On January 2018, it was announced that the United States has approved the sale of anti-ballistic missiles to Japan worth $133.3 million.
The sale comes during a period when there is increased concern in Japan over the growing nuclear and missile threat posed by North Korea.
The Japan Self-Defense Forces are the unified military forces of Japan that were established in 1954. In recent years they have been engaged in international peacekeeping operations including UN peacekeeping. Recent tensions, particularly with North Korea, have reignited the debate over the status of the JSDF and its relation to Japanese society. New military guidelines, announced in December 2010, will direct the JSDF away from its Cold War focus on the former Soviet Union to a focus on China, especially regarding the territorial dispute over the Senkaku Islands, while increasing cooperation with the United States, South Korea, Australia and India.

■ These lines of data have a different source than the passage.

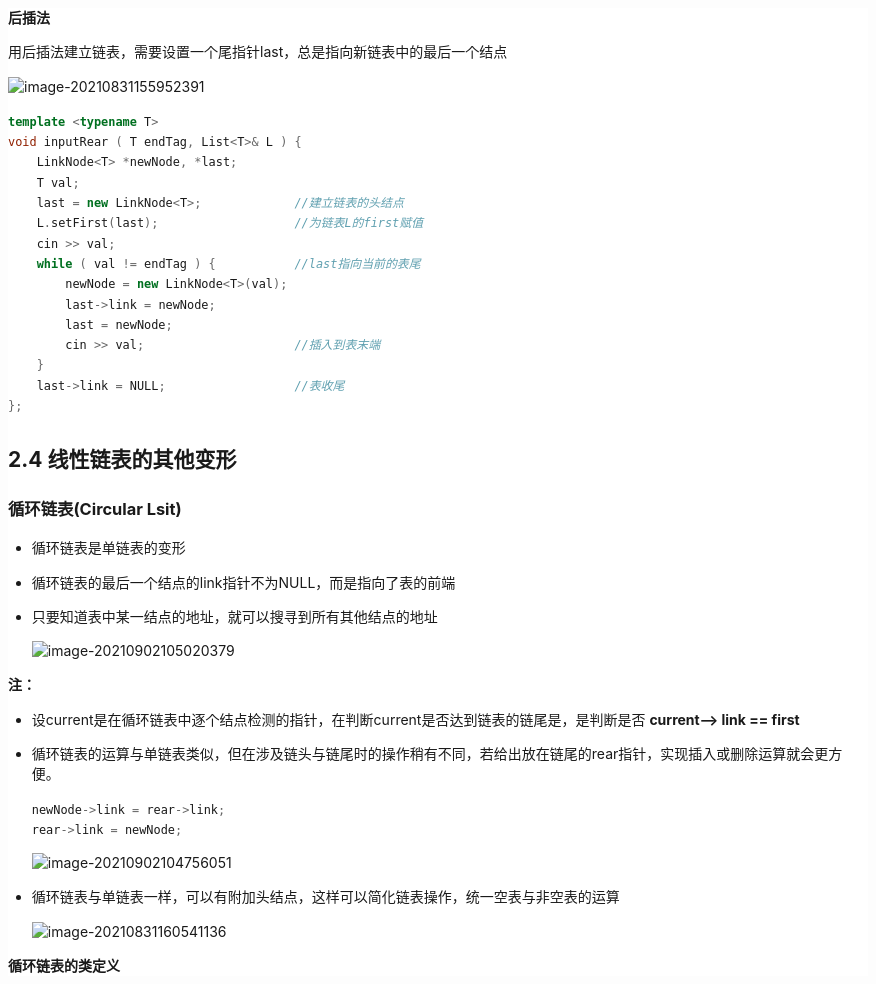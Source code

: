 **后插法**

用后插法建立链表，需要设置一个尾指针last，总是指向新链表中的最后一个结点

![image-20210831155952391](C:/Users/lenovo/Desktop/作业/markdown-notes/数据结构学习/数据结构学习.assets/image-20210831155952391.png)

```c++
template <typename T>
void inputRear ( T endTag, List<T>& L ) {
    LinkNode<T> *newNode, *last;  
    T val;
    last = new LinkNode<T>;	  			//建立链表的头结点
    L.setFirst(last);	  	            //为链表L的first赋值 
    cin >> val;
    while ( val != endTag ) {   	 	//last指向当前的表尾
        newNode = new LinkNode<T>(val);
        last->link = newNode;   
        last = newNode;
        cin >> val;						//插入到表末端
    }
    last->link = NULL;              	//表收尾     
}; 
```



## 2.4 线性链表的其他变形

### 循环链表(Circular Lsit)

- 循环链表是单链表的变形

- 循环链表的最后一个结点的link指针不为NULL，而是指向了表的前端

- 只要知道表中某一结点的地址，就可以搜寻到所有其他结点的地址

  ![image-20210902105020379](C:/Users/lenovo/Desktop/作业/markdown-notes/数据结构学习/数据结构学习.assets/image-20210902105020379.png)

**注：**

- 设current是在循环链表中逐个结点检测的指针，在判断current是否达到链表的链尾是，是判断是否 **current—> link == first**

- 循环链表的运算与单链表类似，但在涉及链头与链尾时的操作稍有不同，若给出放在链尾的rear指针，实现插入或删除运算就会更方便。

  ```c++
  newNode->link = rear->link;
  rear->link = newNode;
  ```

  ![image-20210902104756051](C:/Users/lenovo/Desktop/作业/markdown-notes/数据结构学习/数据结构学习.assets/image-20210902104756051.png)

- 循环链表与单链表一样，可以有附加头结点，这样可以简化链表操作，统一空表与非空表的运算

  ![image-20210831160541136](C:/Users/lenovo/Desktop/作业/markdown-notes/数据结构学习/数据结构学习.assets/image-20210831160541136.png)

**循环链表的类定义**
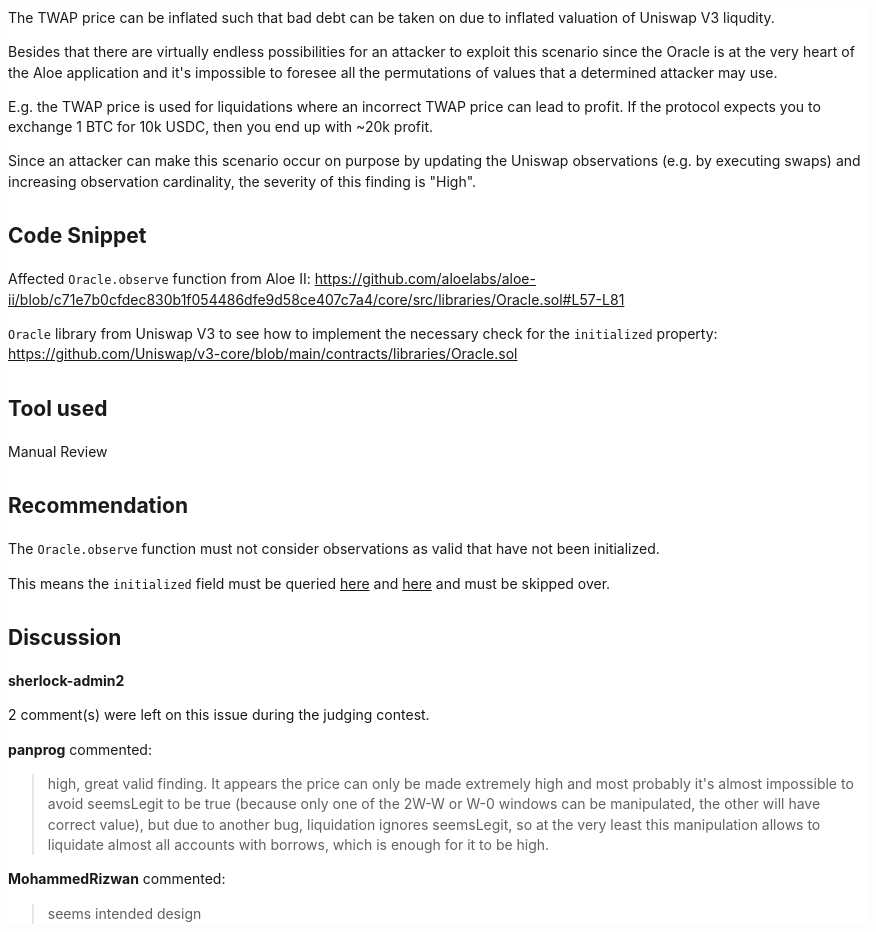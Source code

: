 The TWAP price can be inflated such that bad debt can be taken on due to inflated valuation of Uniswap V3 liqudity.

Besides that there are virtually endless possibilities for an attacker to exploit this scenario since the Oracle is at the very heart of the Aloe application and it's impossible to foresee all the permutations of values that a determined attacker may use.

E.g. the TWAP price is used for liquidations where an incorrect TWAP price can lead to profit.
If the protocol expects you to exchange 1 BTC for 10k USDC, then you end up with ~20k profit.

Since an attacker can make this scenario occur on purpose by updating the Uniswap observations (e.g. by executing swaps) and increasing observation cardinality, the severity of this finding is "High".  

## Code Snippet
Affected `Oracle.observe` function from Aloe II:
https://github.com/aloelabs/aloe-ii/blob/c71e7b0cfdec830b1f054486dfe9d58ce407c7a4/core/src/libraries/Oracle.sol#L57-L81

`Oracle` library from Uniswap V3 to see how to implement the necessary check for the `initialized` property:
https://github.com/Uniswap/v3-core/blob/main/contracts/libraries/Oracle.sol

## Tool used
Manual Review

## Recommendation
The `Oracle.observe` function must not consider observations as valid that have not been initialized.  

This means the `initialized` field must be queried [here](https://github.com/aloelabs/aloe-ii/blob/c71e7b0cfdec830b1f054486dfe9d58ce407c7a4/core/src/libraries/Oracle.sol#L188) and [here](https://github.com/aloelabs/aloe-ii/blob/c71e7b0cfdec830b1f054486dfe9d58ce407c7a4/core/src/libraries/Oracle.sol#L171) and must be skipped over.  



## Discussion

**sherlock-admin2**

2 comment(s) were left on this issue during the judging contest.

**panprog** commented:
> high, great valid finding. It appears the price can only be made extremely high and most probably it's almost impossible to avoid seemsLegit to be true (because only one of the 2W-W or W-0 windows can be manipulated, the other will have correct value), but due to another bug, liquidation ignores seemsLegit, so at the very least this manipulation allows to liquidate almost all accounts with borrows, which is enough for it to be high.

**MohammedRizwan** commented:
>  seems intended design

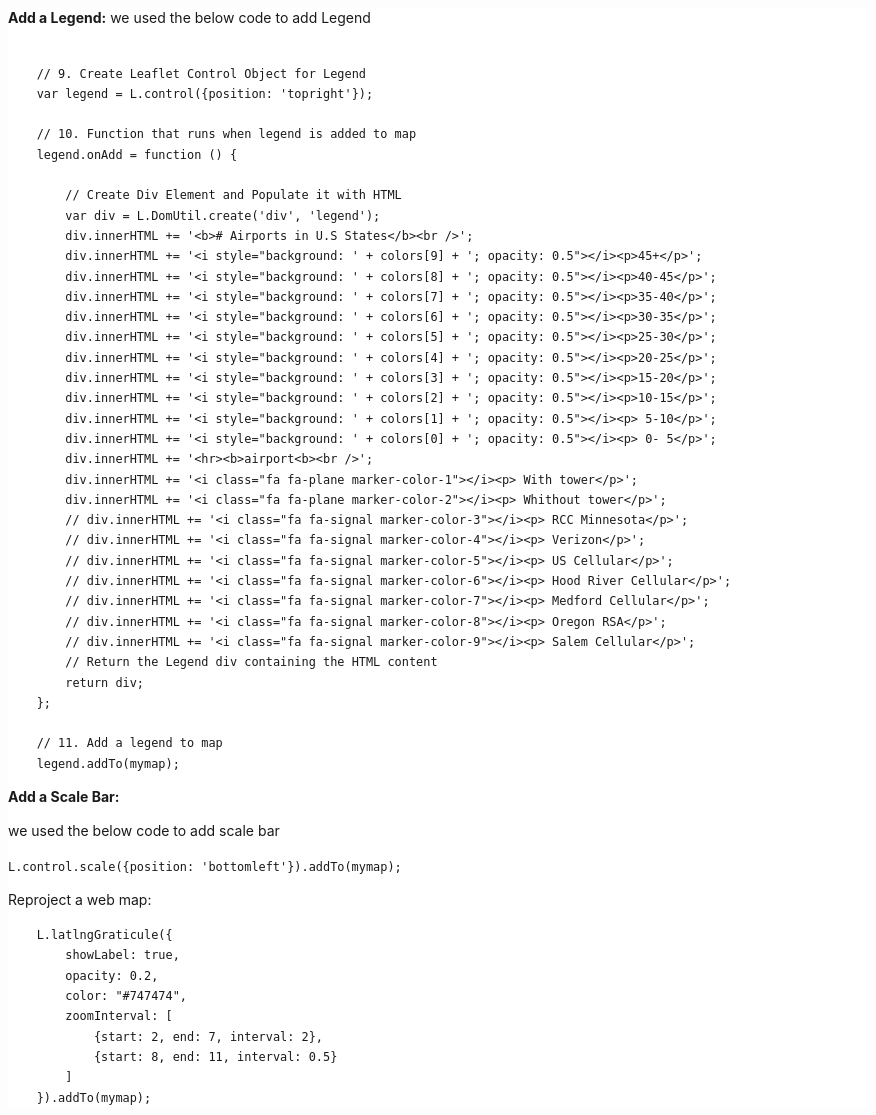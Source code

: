  **Add a Legend:**
we used the below code to add Legend

```

    // 9. Create Leaflet Control Object for Legend
    var legend = L.control({position: 'topright'});

    // 10. Function that runs when legend is added to map
    legend.onAdd = function () {

        // Create Div Element and Populate it with HTML
        var div = L.DomUtil.create('div', 'legend');
        div.innerHTML += '<b># Airports in U.S States</b><br />';
        div.innerHTML += '<i style="background: ' + colors[9] + '; opacity: 0.5"></i><p>45+</p>';
        div.innerHTML += '<i style="background: ' + colors[8] + '; opacity: 0.5"></i><p>40-45</p>';
        div.innerHTML += '<i style="background: ' + colors[7] + '; opacity: 0.5"></i><p>35-40</p>';
        div.innerHTML += '<i style="background: ' + colors[6] + '; opacity: 0.5"></i><p>30-35</p>';
        div.innerHTML += '<i style="background: ' + colors[5] + '; opacity: 0.5"></i><p>25-30</p>';
        div.innerHTML += '<i style="background: ' + colors[4] + '; opacity: 0.5"></i><p>20-25</p>';
        div.innerHTML += '<i style="background: ' + colors[3] + '; opacity: 0.5"></i><p>15-20</p>';
        div.innerHTML += '<i style="background: ' + colors[2] + '; opacity: 0.5"></i><p>10-15</p>';
        div.innerHTML += '<i style="background: ' + colors[1] + '; opacity: 0.5"></i><p> 5-10</p>';
        div.innerHTML += '<i style="background: ' + colors[0] + '; opacity: 0.5"></i><p> 0- 5</p>';
        div.innerHTML += '<hr><b>airport<b><br />';
        div.innerHTML += '<i class="fa fa-plane marker-color-1"></i><p> With tower</p>';
        div.innerHTML += '<i class="fa fa-plane marker-color-2"></i><p> Whithout tower</p>';
        // div.innerHTML += '<i class="fa fa-signal marker-color-3"></i><p> RCC Minnesota</p>';
        // div.innerHTML += '<i class="fa fa-signal marker-color-4"></i><p> Verizon</p>';
        // div.innerHTML += '<i class="fa fa-signal marker-color-5"></i><p> US Cellular</p>';
        // div.innerHTML += '<i class="fa fa-signal marker-color-6"></i><p> Hood River Cellular</p>';
        // div.innerHTML += '<i class="fa fa-signal marker-color-7"></i><p> Medford Cellular</p>';
        // div.innerHTML += '<i class="fa fa-signal marker-color-8"></i><p> Oregon RSA</p>';
        // div.innerHTML += '<i class="fa fa-signal marker-color-9"></i><p> Salem Cellular</p>';
        // Return the Legend div containing the HTML content
        return div;
    };

    // 11. Add a legend to map
    legend.addTo(mymap);
```






 **Add a Scale Bar:**


we used the below code to add scale bar

```
L.control.scale({position: 'bottomleft'}).addTo(mymap);
```
  Reproject a web map: 
```
    L.latlngGraticule({
        showLabel: true,
        opacity: 0.2,
        color: "#747474",
        zoomInterval: [
            {start: 2, end: 7, interval: 2},
            {start: 8, end: 11, interval: 0.5}
        ]
    }).addTo(mymap);

```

In March 2017, it was announced that Japanese Self Defense Force, on a United Nations peacekeeping mission in South Sudan, would withdraw. Japan’s 350-strong military contingent had been on a five-year mission to the region. Abe faced a lot of criticism for the mission and had promised to resign if any troops were killed. Critics have said that Abe’s actions went against Japan's war-renouncing constitution.
There are daily logs kept by the ground self-defense forces. Last year, the Japanese government said that they could not release the logs from July 2016 as they had been discarded. This caused a scandal as it was the same time when violence erupted in the region. The government, which reportedly recovered some of the data in a computer released the partial logs. As a result of this scandal, Japan’s Defense Minister, Tomomi Inada, resigned in 2017.
From the late 20th century and onwards, the United States and Japan have firm and very active political, economic and military relationships. The United States considers Japan to be one of its closest allies and partners.
As North Korea has continued to ignore the growing calls to disable its nuclear program, Japan has become particularly vulnerable. In August 2017, North Korea flew two missiles over Japan. The nation called it the “first step” in its Pacific operations. In September 2017, the nation has conducted its sixth nuclear test to date. One of the missiles was a Hwasong-12 rocket and it was launched close to North Korea’s capital, Pyongyang. The US and Japan have discussed the growing threat posed by North Korea and its nuclear programme.
On January 2018, it was announced that the United States has approved the sale of anti-ballistic missiles to Japan worth $133 million. The US State Department confirmed the sale amid growing concerns of the nuclear and missile threat posed by North Korea. The sale included four Standard Missile-3 (SM-3) Block IIA missiles, four MK 29 missile canisters, and other technical, engineering and logistics support services.
An official from State Department was quoted by the CNN as stating, “If concluded, this proposed sale will contribute to the foreign policy and national security interests of the United States by enhancing Japan's Maritime Self Defense Force's ... ability to defend Japan and the Western Pacific from ballistic missile threats.” The sale would also "follow through on President (Donald) Trump's commitment to provide additional defensive capabilities to treaty allies" threatened by North Korea's "provocative behavior," the official added. The SM-3 Block IIA is an anti-ballistic missile that can be employed on Aegis-class destroyers or on land, via the Aegis Ashore program, according to a State Department official.
The sale also comes during a period when the Japanese Prime Minister Shinzo Abe is trying to revise the nation’s pacifist constitution. Critics have noted there is a growing concern that the nation would be increasingly militarized as a process. Post the general elections that resulted in a resounding victory for Abe in 2017, analysts noted that he will continue to push for greater militarization. “Now that pro-constitutional change parties occupy more than two-thirds of the parliament, the constitution will be the most important political issue next year,” said Hidenori Suezawa, a financial market and fiscal analyst at SMBC Nikko Securities.
Our assessment is that the sale of anti-ballistic missiles is a move to ensure Japan’s safety regarding the threat posed by North Korea. Additionally, as a US ally, a more robust military in Japan will eventually work out advantageous with the US. The sale is also in line with Abe’s increased ambition to revise the country’s pacifist constitution. Additionally, it is sync with Trump’s views that allies need to shoulder more costs when it comes to their own security.